CRIU 2.0发布，我们重组了criu-2的所有代码，新功能得以完善，漏洞得到修复。

更新日志：

• New code layout for sub-projects (e.g. Compel)

• Unprivileged dump

• Dump/check cpuinfo support for PPC

• Explorers for CRIT

• Added "post-setup-namespaces" to action scripts

• Added timeout for dump procedure (5 sec by default)

• Ability to override LSM profile on restore with CLI/RPC option

• External bind mounts can be fs-root mounts too

• Skip netns' internals on dump and restore (for Docker integration)

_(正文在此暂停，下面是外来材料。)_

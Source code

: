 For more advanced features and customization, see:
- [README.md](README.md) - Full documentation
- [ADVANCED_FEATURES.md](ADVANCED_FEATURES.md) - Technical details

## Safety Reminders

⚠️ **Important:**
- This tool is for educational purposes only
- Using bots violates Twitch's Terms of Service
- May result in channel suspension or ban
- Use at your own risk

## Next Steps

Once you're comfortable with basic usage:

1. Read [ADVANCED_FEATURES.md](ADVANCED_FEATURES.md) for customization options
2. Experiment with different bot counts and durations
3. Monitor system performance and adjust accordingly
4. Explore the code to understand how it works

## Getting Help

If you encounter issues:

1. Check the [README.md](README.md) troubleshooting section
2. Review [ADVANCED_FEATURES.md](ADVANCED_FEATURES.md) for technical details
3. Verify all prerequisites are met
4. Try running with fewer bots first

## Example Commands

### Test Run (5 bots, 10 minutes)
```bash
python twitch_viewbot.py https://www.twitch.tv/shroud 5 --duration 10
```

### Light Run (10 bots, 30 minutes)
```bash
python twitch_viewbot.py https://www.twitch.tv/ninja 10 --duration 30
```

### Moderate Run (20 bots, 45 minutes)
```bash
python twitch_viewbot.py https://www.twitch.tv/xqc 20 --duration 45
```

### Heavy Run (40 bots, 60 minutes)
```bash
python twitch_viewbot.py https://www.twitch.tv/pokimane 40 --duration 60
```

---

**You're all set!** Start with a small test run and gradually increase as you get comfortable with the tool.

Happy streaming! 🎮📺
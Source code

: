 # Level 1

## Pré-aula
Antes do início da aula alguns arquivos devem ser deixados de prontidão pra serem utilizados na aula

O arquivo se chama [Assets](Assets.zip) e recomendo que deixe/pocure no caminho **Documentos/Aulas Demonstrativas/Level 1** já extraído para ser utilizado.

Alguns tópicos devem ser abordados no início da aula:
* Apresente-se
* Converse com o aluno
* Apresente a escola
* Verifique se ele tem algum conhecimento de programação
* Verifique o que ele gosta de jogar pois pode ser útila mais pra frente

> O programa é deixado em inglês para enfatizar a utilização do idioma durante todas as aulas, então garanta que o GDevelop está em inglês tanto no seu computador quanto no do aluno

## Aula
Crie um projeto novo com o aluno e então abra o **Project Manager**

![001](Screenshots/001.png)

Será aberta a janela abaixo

• Advanced support for external files

• External TTYs

• C/R for

• Mode and uid/gid of cgroup files and dirs

• Freeze cgroup state (frozen/thawed)

• Task's loginuid and oom score

• Per-thread credentials

• Filter mode of seccomp

• Ghost file in removed directory

• Ghost files lutimes

• Binfmt-misc FS contents

• Netfilter conntracks and expectations

• Multi-headed cgroups

• CGroup namespaces (no nesting)

优化/提高：

• Align parasite stack on 16 bits for correctness

• Compilation with native libc syscall wrappers and helpers

• Parasite code injection done via memfd system call

• Make vaddr to pfn conversion with one less syscall

• CRIT shows device numbers in "maj:min" manner

• CRIT shows mmap's status in verbose

• Docker files for builds on all supported arches

修复：

• Absent readlink syscall on ARM (use readlinkat instead) could cause dump to fail

• Wrong argument to timer_create system call could cause restore to crash

• Extra tasks in freeze cgroup caused dump to fail/hand/crash

• Unaligned restore-time object allocations caused lock operations to fail

• Opened /proc/pid dir of dead task failed the dump

• Unaligned stacks caused criu to fail on aarch64

• Changed device numbers on restore side could cause random failures

• Fixes in mount points sharing/slavery/propagation restore

• Race between mntns creation and fds closing in different tasks could cause restore to fail

• Hard kernel limit on TCP repair recv queue restore could cause big queue restore to fail

• Unconnected dgram UNIX socket with data lost packets on restore

• CRIT didn't show IPC objects

• CRIT didn't convert IP addresses in images

• Logs from PIE code contained corrupted addresses and sizes

• Not loaded netfilter modules could cause dump/restore to stuck on dumping netlink socket

• Shared external mounts were restored with error

安全：

• User-mode

• When checking for namespaces' CRIU entered userns with host creds

弃用/移除：

• Completely removed 'show' action. Use CRIT instead.